# A smart copy button for shell snippets

**Blog:** [vschroeder.blog](https://vschroeder.blog)  
**Author:** Victor Schroeder  
**Published:** 2026-04-06  
**Tags:** [javascript](/tags/javascript.md), [astro](/tags/astro.md), [blog](/tags/blog.md), [meta](/tags/meta.md)

> Building an intelligent copy button that extracts only the commands from shell snippets, handling prompts, continuations, heredocs, and output.

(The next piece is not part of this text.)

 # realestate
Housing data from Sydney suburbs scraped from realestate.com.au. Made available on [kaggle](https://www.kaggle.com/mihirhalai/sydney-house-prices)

[View as HTML](/posts/20260406-a-smart-copy-button-for-shell-snippets/)

---

In the [first post](/posts/20260405-building-this-blog/) I showed how posts on
this blog are written in Markdown with fenced code blocks. What I didn't
mention is the small, annoying problem that comes with documenting shell
sessions.

## The problem

When I write a tutorial, I want the reader to see exactly what a terminal
session looks like: the command they type and the output they get back. Like
this:

```shell
$ terraform init
Initializing the backend...
Successfully configured the backend "gcs"!

$ terraform plan
Plan: 5 to add, 0 to change, 0 to destroy.
```

But when someone clicks "Copy" on that block, what should end up in their
clipboard? The raw text includes prompts (`$ `), command output, and sometimes
comments. If you paste the whole thing into a terminal, you get garbage.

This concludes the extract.